FortiGate
FortiGate Next Generation Firewall utilizes purpose-built security processors and threat intelligence security services from FortiGuard labs to deliver top-rated protection and high performance, including encrypted traffic.
bmeta
Staff
Staff
Article Id 198065

Description

 

This article explains how to restrict a Fortinet Single Sign On Agent Service account. That would go into best practices for security hardening.

 

Note:

The term FSAE that is listed here, which stands for 'Fortinet Server Authentication Extension' and is the same as the Collector Agent or FSSO.

 

Scope

 

FortiGate with the Fortinet Single Sign On Agent (also known as the 'Collector Agent'). 


Solution

 

The Collector Agent uses its service Fortinet Single Sign On Agent Service (FSSO Agent Service) account privileges for most of its tasks.

 

That is why it is important that these services run with least privileges, but still properly configured permissions, or to understand the limitations it may bring when it is not set properly.

 

FSSO itself supports several features and modes in order to be flexible to a variety of Microsoft Active Directory (AD) implementations. Each of its operations modes (for example: DCAgent mode, WinSec polling, even polling by the FortiGate integrated poller, etc.) and/or features may require different levels of privileges.

 

In order to simplify configuration, Fortinet Single Sign On Agent Service is suggested to run with privileges of a domain admin account. It will assure that whatever mode or feature is selected, it will have enough permissions to complete its own task.

 

However, in some cases and scenario, such access may not be allowed or there are security concerns about using this account.

 

This article explains when and what permissions are needed, permission workarounds for some modes and which feature may need to be turned off, where there is not enough access level.
In the examples below, an account called 'fsso-svc' is used.

 

Stephen_G_0-1681313936119.png

 

These tests are based on default group privileges for AD based on Windows Server 2012, which could vary from other environments, where additional adjustments may be required.
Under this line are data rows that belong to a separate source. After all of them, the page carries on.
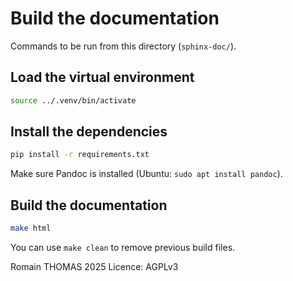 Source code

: # Build the documentation

Commands to be run from this directory (`sphinx-doc/`).

## Load the virtual environment

```bash
source ../.venv/bin/activate
```

## Install the dependencies

```bash
pip install -r requirements.txt
```

Make sure Pandoc is installed (Ubuntu: `sudo apt install pandoc`).

## Build the documentation

```bash
make html
```

You can use `make clean` to remove previous build files.


Romain THOMAS 2025
Licence: AGPLv3
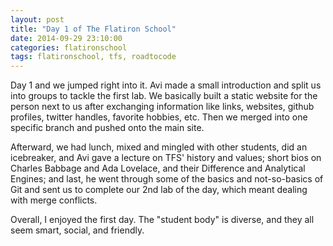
 ```yaml
---
layout: post
title: "Day 1 of The Flatiron School"
date: 2014-09-29 23:10:00
categories: flatironschool
tags: flatironschool, tfs, roadtocode
---
```

Day 1 and we jumped right into it. Avi made a small introduction and split us into groups to tackle the first lab. We basically built a static website for the person next to us after exchanging information like links, websites, github profiles, twitter handles, favorite hobbies, etc. Then we merged into one specific branch and pushed onto the main site.

Afterward, we had lunch, mixed and mingled with other students, did an icebreaker, and Avi gave a lecture on TFS' history and values; short bios on Charles Babbage and Ada Lovelace, and their Difference and Analytical Engines; and last, he went through some of the basics and not-so-basics of Git and sent us to complete our 2nd lab of the day, which meant dealing with merge conflicts.

Overall, I enjoyed the first day. The "student body" is diverse, and they all seem smart, social, and friendly. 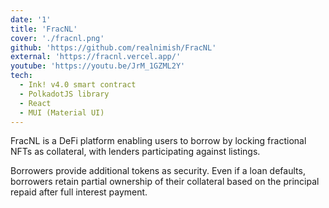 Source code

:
 ```yaml
---
date: '1'
title: 'FracNL'
cover: './fracnl.png'
github: 'https://github.com/realnimish/FracNL'
external: 'https://fracnl.vercel.app/'
youtube: 'https://youtu.be/JrM_1GZML2Y'
tech:
  - Ink! v4.0 smart contract
  - PolkadotJS library
  - React
  - MUI (Material UI)
---
```


FracNL is a DeFi platform enabling users to borrow by locking fractional NFTs as collateral, with lenders participating against listings.

Borrowers provide additional tokens as security. Even if a loan defaults, borrowers retain partial ownership of their collateral based on the principal repaid after full interest payment.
Permission required during installation/uninstall/upgrade:

Collector Agent is required to be installed on a domain member host with a Windows OS. It is not required to be a Domain Controller (DC). For the supported Windows OS version, please refer to the release notes of each release. FSSO Agent notes are included in the FortiOS release notes section.

Collector agent installation needs to run with an account that is a member of the local administrators or domain administrators. The permissions are required for creating local registries, libraries, local folders, logs, etc.


It is a temporary requirement, however it is needed in order for the installation to complete properly.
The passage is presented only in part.